You’ve developed and led Movement Meditation workshops across continents. How has teaching shaped your own relationship to embodiment? And what does a meditative rave mean to you?
Teaching allows me to develop the rituals that are important to me. Every time I teach, I am asked to share what is important to me in that moment of my life. It forces me to organise my thoughts and practices into a concise deliverable workshop that encompasses my embodiment ideals. It helps me channel my inner world outward to others.
Meditative raving to me is that feeling when you’re in the club, or studio or wherever, and you are stuck in a repetitive movement that is continually changing and developing and you're observing the beautifully delicious sensory journey of that repetition. You’re able to step out of the driving seat of your body and observe yourself falling into the rhythm of the music and let it hold you in a meditative state where you can find moments of transcendence.
"I want my work to give people permission to live out their truth. To be alive and feel the emotional extremes of life. To continue to play and be children."
In your collaborations with fashion brands, musicians, and choreographers you seem to act as a translator between vision and motion. What makes a collaboration feel deep or generative for you?
Successful collaboration happens when you suspend expectations and allow yourself to fall into a deep trust with that person. Magic is often created in moments of serendipity and surrender. To find this magic, it is essential that I truly listen to my collaborators and abandon my agenda.
I also think successful collaboration often mirrors the stages of a romantic relationship. The initial curiosity and desire, the uncovering of each other's creative world, the mystery, the intimacy, and then the deep trust and connection and support that follow. My collaborators are my lovers in a kind of platonic way and I find the process of creativity with people very intimate and moving.
Queerness, and resilience seem to run through your work both visually and in terms of feeling. How do you think about queerness as a movement language?
I think what links Queerness and movement to each other is that they are both about the liberated body. In order to move you have to liberate yourself, and the same is true for queerness.
Your body is often your own instrument, archive, and tool. How do you care for it, physically, emotionally, ritually in the face of so much output and travel?

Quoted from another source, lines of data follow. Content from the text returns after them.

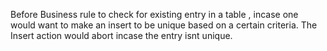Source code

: Before Business rule to check for existing entry in a table , incase one would want to make an insert to be unique based on a certain criteria.
The Insert action would abort incase the entry isnt unique.
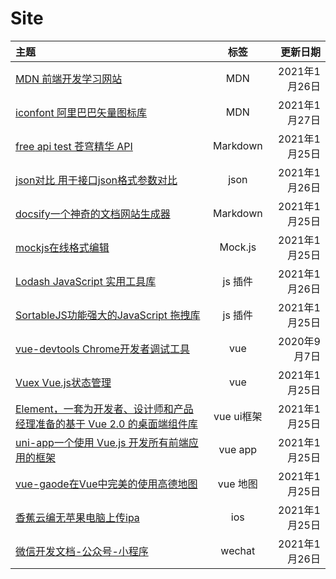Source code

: # Site
| 主题                                                                                                                                |    标签    |   更新日期    |
| :---------------------------------------------------------------------------------------------------------------------------------- | :--------: | -----------: |
| [MDN 前端开发学习网站](https://developer.mozilla.org/zh-CN/)                                                                        |    MDN     | 2021年1月26日 |
| [iconfont  阿里巴巴矢量图标库](https://www.iconfont.cn/)                                                                            |    MDN     | 2021年1月27日 |
| [free api test 苍穹精华 API](https://api.xhboke.com/doc/)                                                                           |  Markdown  | 2021年1月25日 |
| [json对比 用于接口json格式参数对比](https://www.sojson.com/jsondiff.html)                                                           |    json    | 2021年1月26日 |
| [docsify一个神奇的文档网站生成器](https://docsify.js.org/#/zh-cn/)                                                                  |  Markdown  | 2021年1月25日 |
| [mockjs在线格式编辑](http://mockjs.com/0.1/editor.html#help)                                                                        |  Mock.js   | 2021年1月25日 |
| [Lodash JavaScript 实用工具库](https://www.lodashjs.com/)                                                                           |  js 插件   | 2021年1月26日 |
| [SortableJS功能强大的JavaScript 拖拽库](http://www.sortablejs.com)                                                                  |  js 插件   | 2021年1月25日 |
| [vue-devtools Chrome开发者调试工具](https://github.com/vuejs/vue-devtools)                                                                             |    vue     | 2020年9月7日 |
| [Vuex Vue.js状态管理](https://vuex.vuejs.org/zh/guide/)                                                                             |    vue     | 2021年1月25日 |
| [Element，一套为开发者、设计师和产品经理准备的基于 Vue 2.0 的桌面端组件库](https://element.eleme.cn/#/zh-CN/component/installation) | vue ui框架 | 2021年1月25日 |
| [uni-app一个使用 Vue.js 开发所有前端应用的框架](https://uniapp.dcloud.net.cn/quickstart-cli)                                        |  vue app   | 2021年1月25日 |
| [vue-gaode在Vue中完美的使用高德地图](http://vue-gaode.rxshc.com/)                                                                   |  vue 地图  | 2021年1月25日 |
| [香蕉云编无苹果电脑上传ipa](https://www.yunedit.com/)                                                                               |    ios     | 2021年1月25日 |
| [微信开发文档-公众号-小程序](https://developers.weixin.qq.com/doc/)                                                                 |   wechat   | 2021年1月26日 |

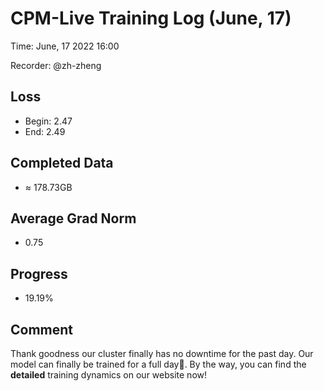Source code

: 
# CPM-Live Training Log (June, 17)

Time: June, 17 2022 16:00

Recorder: @zh-zheng

## Loss
- Begin: 2.47
- End: 2.49 
	
## Completed Data
- $\approx$ 178.73GB

## Average Grad Norm
- 0.75

## Progress
- 19.19%

## Comment

Thank goodness our cluster finally has no downtime for the past day. Our model can finally be trained for a full day🤣. By the way, you can find the **detailed** training dynamics on our website now!    

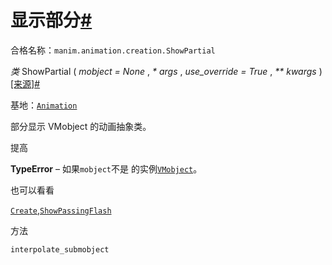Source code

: # 显示部分[#](#showpartial "此标题的固定链接")

合格名称：`manim.animation.creation.ShowPartial`

_类_ ShowPartial ( _mobject = None_ , _\* args_ , _use_override = True_ , _\*\* kwargs_ )[\[来源\]](../_modules/manim/animation/creation.html#ShowPartial)[#](#manim.animation.creation.ShowPartial "此定义的固定链接")

基地：[`Animation`](manim.animation.animation.Animation.html#manim.animation.animation.Animation "manim.animation.animation.Animation")

部分显示 VMobject 的动画抽象类。

提高

**TypeError** – 如果`mobject`不是 的实例[`VMobject`](manim.mobject.types.vectorized_mobject.VMobject.html#manim.mobject.types.vectorized_mobject.VMobject "manim.mobject.types.vectorized_mobject.VMobject")。

也可以看看

[`Create`](manim.animation.creation.Create.html#manim.animation.creation.Create "manim.animation.creation.Create"),[`ShowPassingFlash`](manim.animation.indication.ShowPassingFlash.html#manim.animation.indication.ShowPassingFlash "manim.animation.inspiration.ShowPassingFlash")

方法

`interpolate_submobject`
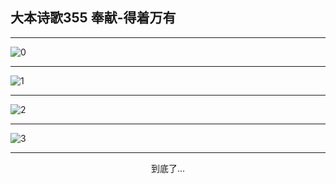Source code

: 
## 大本诗歌355 奉献-得着万有
        
<div id="aplayer0"></div>

---

<img alt="0" data-original="/data/d0355/0">

---

<img alt="1" data-original="/data/d0355/1">

---

<img alt="2" data-original="/data/d0355/2">

---

<img alt="3" data-original="/data/d0355/3">

---

<p style="text-align: center">到底了...</p>

<script src="/js/dist-view.js"></script>

<script>
MAIN.id = 'd0355';
        
const ap0 = new APlayer({
    container: document.getElementById('aplayer0'),
    volume: 1,
    loop: 'none',
    preload: 'none',
    audio: [{
        name: '大本诗歌355.mp3',
        artist: '大本诗歌',
        url: 'https://res.wx.qq.com/voice/getvoice?mediaid=MzI0NTk3MDM5M18yMjQ3NDkxODQ5',
        cover: '/favicon'
    }]
});
</script>
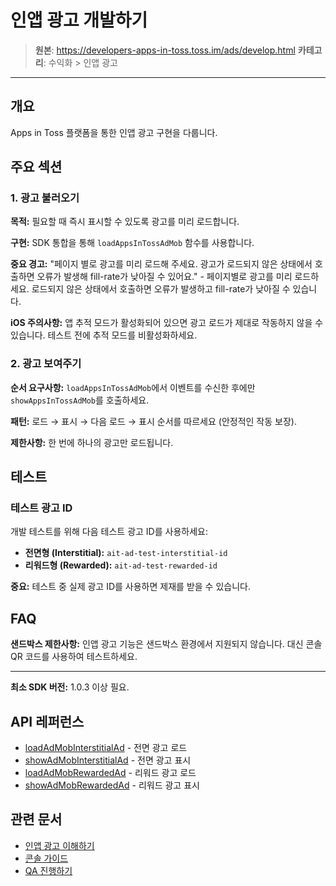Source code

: # 인앱 광고 개발하기

> **원본**: https://developers-apps-in-toss.toss.im/ads/develop.html
> **카테고리**: 수익화 > 인앱 광고

---

## 개요

Apps in Toss 플랫폼을 통한 인앱 광고 구현을 다룹니다.

## 주요 섹션

### 1. 광고 불러오기

**목적:** 필요할 때 즉시 표시할 수 있도록 광고를 미리 로드합니다.

**구현:** SDK 통합을 통해 `loadAppsInTossAdMob` 함수를 사용합니다.

**중요 경고:** "페이지 별로 광고를 미리 로드해 주세요. 광고가 로드되지 않은 상태에서 호출하면 오류가 발생해 fill-rate가 낮아질 수 있어요." - 페이지별로 광고를 미리 로드하세요. 로드되지 않은 상태에서 호출하면 오류가 발생하고 fill-rate가 낮아질 수 있습니다.

**iOS 주의사항:** 앱 추적 모드가 활성화되어 있으면 광고 로드가 제대로 작동하지 않을 수 있습니다. 테스트 전에 추적 모드를 비활성화하세요.

### 2. 광고 보여주기

**순서 요구사항:** `loadAppsInTossAdMob`에서 이벤트를 수신한 후에만 `showAppsInTossAdMob`를 호출하세요.

**패턴:** 로드 → 표시 → 다음 로드 → 표시 순서를 따르세요 (안정적인 작동 보장).

**제한사항:** 한 번에 하나의 광고만 로드됩니다.

## 테스트

### 테스트 광고 ID

개발 테스트를 위해 다음 테스트 광고 ID를 사용하세요:
- **전면형 (Interstitial):** `ait-ad-test-interstitial-id`
- **리워드형 (Rewarded):** `ait-ad-test-rewarded-id`

**중요:** 테스트 중 실제 광고 ID를 사용하면 제재를 받을 수 있습니다.

## FAQ

**샌드박스 제한사항:** 인앱 광고 기능은 샌드박스 환경에서 지원되지 않습니다. 대신 콘솔 QR 코드를 사용하여 테스트하세요.

---

**최소 SDK 버전:** 1.0.3 이상 필요.

## API 레퍼런스

- [loadAdMobInterstitialAd](../reference/bedrock/ads/loadAdMobInterstitialAd.md) - 전면 광고 로드
- [showAdMobInterstitialAd](../reference/bedrock/ads/showAdMobInterstitialAd.md) - 전면 광고 표시
- [loadAdMobRewardedAd](../reference/bedrock/ads/loadAdMobRewardedAd.md) - 리워드 광고 로드
- [showAdMobRewardedAd](../reference/bedrock/ads/showAdMobRewardedAd.md) - 리워드 광고 표시

## 관련 문서

- [인앱 광고 이해하기](01-ads-intro.md)
- [콘솔 가이드](02-ads-console.md)
- [QA 진행하기](04-ads-qa.md)
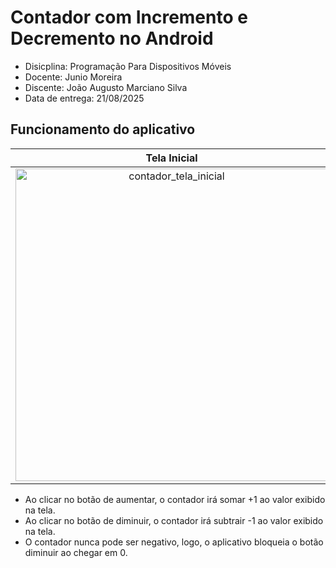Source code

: # Contador com Incremento e Decremento no Android
- Disicplina: Programação Para Dispositivos Móveis
- Docente: Junio Moreira
- Discente: João Augusto Marciano Silva
- Data de entrega: 21/08/2025

## Funcionamento do aplicativo

| Tela Inicial | Ao clicar em aumentar | Ao clicar em diminuir |
|:---:|:---:|:---:|
| <img height="500" alt="contador_tela_inicial" src="https://github.com/user-attachments/assets/cab1690f-d28d-4852-b686-94e3e3a69347" /> | <img height="500" alt="contador_aumentar" src="https://github.com/user-attachments/assets/964ccaae-bb8a-4564-ba5f-67fc2566758a" /> | <img height="500" alt="contador_tela_inicial" src="https://github.com/user-attachments/assets/cab1690f-d28d-4852-b686-94e3e3a69347" /> |

- Ao clicar no botão de aumentar, o contador irá somar +1 ao valor exibido na tela.
- Ao clicar no botão de diminuir, o contador irá subtrair -1 ao valor exibido na tela.
- O contador nunca pode ser negativo, logo, o aplicativo bloqueia o botão diminuir ao chegar em 0.
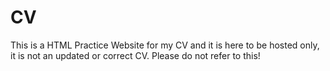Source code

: # CV
This is a HTML Practice Website for my CV and it is here to be hosted only, it is not an updated or correct CV. Please do not refer to this!
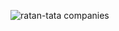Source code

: ![ratan-tata companies](https://github.com/Praveenakatla/vectorProject/assets/121594068/fc18438e-416d-4991-ac1c-bd8fee4e8a2e)
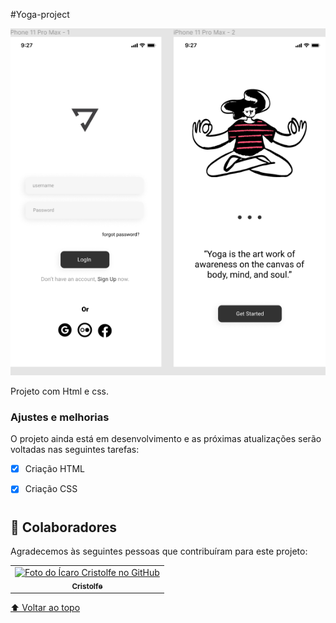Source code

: #Yoga-project




<img src="./assets/yoga-project.png" alt="yoga-project">

Projeto com Html e css.

### Ajustes e melhorias

O projeto ainda está em desenvolvimento e as próximas atualizações serão voltadas nas seguintes tarefas:

- [x] Criação HTML
- [x] Criação CSS


#
## 🤝 Colaboradores

Agradecemos às seguintes pessoas que contribuíram para este projeto:

<table>
  <tr>
    <td align="center">
      <a href="https://github.com/cristolfe-prog">
        <img src="https://avatars.githubusercontent.com/u/82662425?v=4" width="100px;" alt="Foto do Ícaro Cristolfe no GitHub"/><br>
        <sub>
          <b>Cristolfe</b>
        </sub>
  </tr>
</table>

[⬆ Voltar ao topo](#Yoga-project)<br>
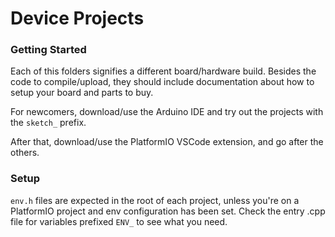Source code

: # Device Projects

### Getting Started

Each of this folders signifies a different board/hardware build. Besides the code to compile/upload, they should include documentation about how to setup your board and parts to buy.

For newcomers, download/use the Arduino IDE and try out the projects with the `sketch_` prefix.

After that, download/use the PlatformIO VSCode extension, and go after the others. 

### Setup

`env.h` files are expected in the root of each project, unless you're on a PlatformIO project and env configuration has been set. Check the entry .cpp file for variables prefixed `ENV_` to see what you need.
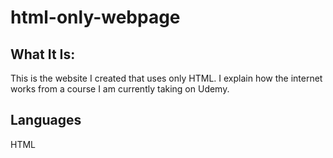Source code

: # html-only-webpage

## What It Is: ##

This is the website I created that uses only HTML. I explain how the internet works from a course I am currently taking on Udemy.

## Languages ##

HTML
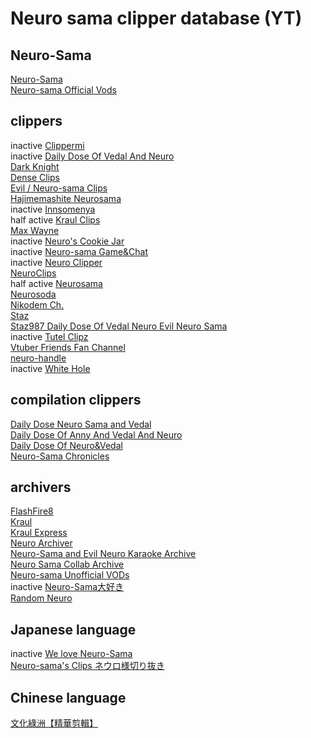 # **Neuro sama clipper database (YT)**
## **Neuro-Sama**
[Neuro-Sama](https://www.youtube.com/@Neurosama)  
[Neuro-sama Official Vods](https://www.youtube.com/@Neuro-samaVods)
## **clippers**
inactive [Clippermi](https://www.youtube.com/@Clippermi)  
inactive [Daily Dose Of Vedal And Neuro](https://www.youtube.com/@DDNeuroFanChannel)    
[Dark Knight](https://www.youtube.com/@darkknightclips_official)  
[Dense Clips](https://www.youtube.com/@denseclips7511)  
[Evil / Neuro-sama Clips](https://www.youtube.com/@evil_neuro_fan)  
[Hajimemashite Neurosama](https://www.youtube.com/@HajimemashiteNeurosama)  
inactive [Innsomenya](https://www.youtube.com/@Innsomenyatheaccursedinn)  
half active [Kraul Clips](https://www.youtube.com/@Kraul_en_Clips)  
[Max Wayne](https://www.youtube.com/@max_wayne_)  
inactive [Neuro's Cookie Jar](https://www.youtube.com/@NeurosCookieJar)  
inactive [Neuro-sama Game&Chat](https://www.youtube.com/@GameAndChatNeuro)  
inactive [Neuro Clipper](https://www.youtube.com/@NeuroClipper)  
[NeuroClips](https://www.youtube.com/@NeuroClips-FanChannel)  
half active [Neurosama](https://www.youtube.com/@awareneurosama)  
[Neurosoda](https://www.youtube.com/@Neurosoda)  
[Nikodem Ch.](https://www.youtube.com/@NikodemCh.)  
[Staz](https://www.youtube.com/@stazishere)  
[Staz987 Daily Dose Of Vedal Neuro Evil Neuro Sama](https://www.youtube.com/@staz987)  
inactive [Tutel Clipz](https://www.youtube.com/@TutelClipz)  
[Vtuber Friends Fan Channel](https://www.youtube.com/@holoReGLOSS)  
[neuro-handle](https://www.youtube.com/@neuro-handle)  
inactive [White Hole](https://www.youtube.com/@zenWhite502)  
## **compilation clippers**
[Daily Dose Neuro Sama and Vedal](https://www.youtube.com/@DailyDoseNeuroVedal)  
[Daily Dose Of Anny And Vedal And Neuro](https://www.youtube.com/@DailyDoseOfAnnyVedalNeuro)  
[Daily Dose Of Neuro&Vedal](https://www.youtube.com/@DailyDoseNueroVedalFanChannel)  
[Neuro-Sama Chronicles](https://www.youtube.com/@neurochron_fan_channel)
## **archivers**
[FlashFire8](https://www.youtube.com/@FlashFire8)  
[Kraul](https://www.youtube.com/@kraul_en)  
[Kraul Express](https://www.youtube.com/@Kraul_express)  
[Neuro Archiver](https://www.youtube.com/@NArchiver)  
[Neuro-Sama and Evil Neuro Karaoke Archive](https://www.youtube.com/@Neurosongsarchive)  
[Neuro Sama Collab Archive](https://www.youtube.com/@Neuro-Sama-Collab-Archive)  
[Neuro-sama Unofficial VODs](https://www.youtube.com/@Neuro-samaUnofficialVODs)  
inactive [Neuro-Sama大好き](https://www.youtube.com/@Neuro-Sama_daisuki)  
[Random Neuro](https://www.youtube.com/@RandomNeuro)  
## **Japanese language**
inactive [We love Neuro-Sama](https://www.youtube.com/@neurosamaAI)  
[Neuro-sama's Clips ネウロ様切り抜き](https://www.youtube.com/@Neuro-sama-clip)  
## **Chinese language**
[文化綠洲【精華剪輯】](https://www.youtube.com/@culto323)  

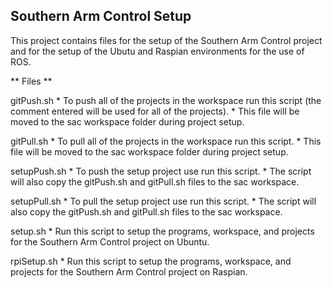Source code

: ## Southern Arm Control Setup

This project contains files for the setup of the Southern Arm Control project and for the setup of the Ubutu and Raspian environments for the use of ROS.

** Files **

gitPush.sh
    * To push all of the projects in the workspace run this script (the comment entered will be used for all of the projects).
    * This file will be moved to the sac workspace folder during project setup.

gitPull.sh
    * To pull all of the projects in the workspace run this script.
    * This file will be moved to the sac workspace folder during project setup.

setupPush.sh
    * To push the setup project use run this script.
    * The script will also copy the gitPush.sh and gitPull.sh files to the sac workspace.

setupPull.sh
    * To pull the setup project use run this script.
    * The script will also copy the gitPush.sh and gitPull.sh files to the sac workspace.

setup.sh
    * Run this script to setup the programs, workspace, and projects for the Southern Arm Control project on Ubuntu.

rpiSetup.sh
    * Run this script to setup the programs, workspace, and projects for the Southern Arm Control project on Raspian.
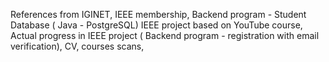 
 References from IGINET,  IEEE membership,  Backend program - Student Database ( Java - PostgreSQL) IEEE project based on YouTube course, Actual progress in IEEE project ( Backend program - registration with email verification),  CV,  courses scans, 
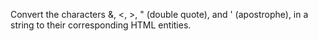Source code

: Convert the characters &, <, >, " (double quote), and ' (apostrophe), in a string to their corresponding HTML entities.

I’m still trying to understand how to take care of myself. Touring is exhausting. Back to earlier when I mentioned extremes, my work is very extreme. I’m often on stage in front of thousands of people multiple times a week, so it’s essential to spend time in complete solitude and nature. My self-care looks like meditation, sleep, and walking. But after a few days of solitude, I’m always ready again to face the crowds again and document the chaos and joy of tour life.
"Magic is often created in moments of serendipity and surrender."
Finally, what’s calling to you next? Is there a project, a place, or a form you haven’t yet touched but feel magnetically pulled toward?
I’ve been manifesting a lot of beautiful things these past months and I have some very exciting projects I’m working on. The universe is showering me with some precious gifts right now that I’m soaking up with gratitude and love. Beyond this year, I want to continue my film-making journey more, maybe spend some time in South America. Keep being human, not working too hard, and staying in flow.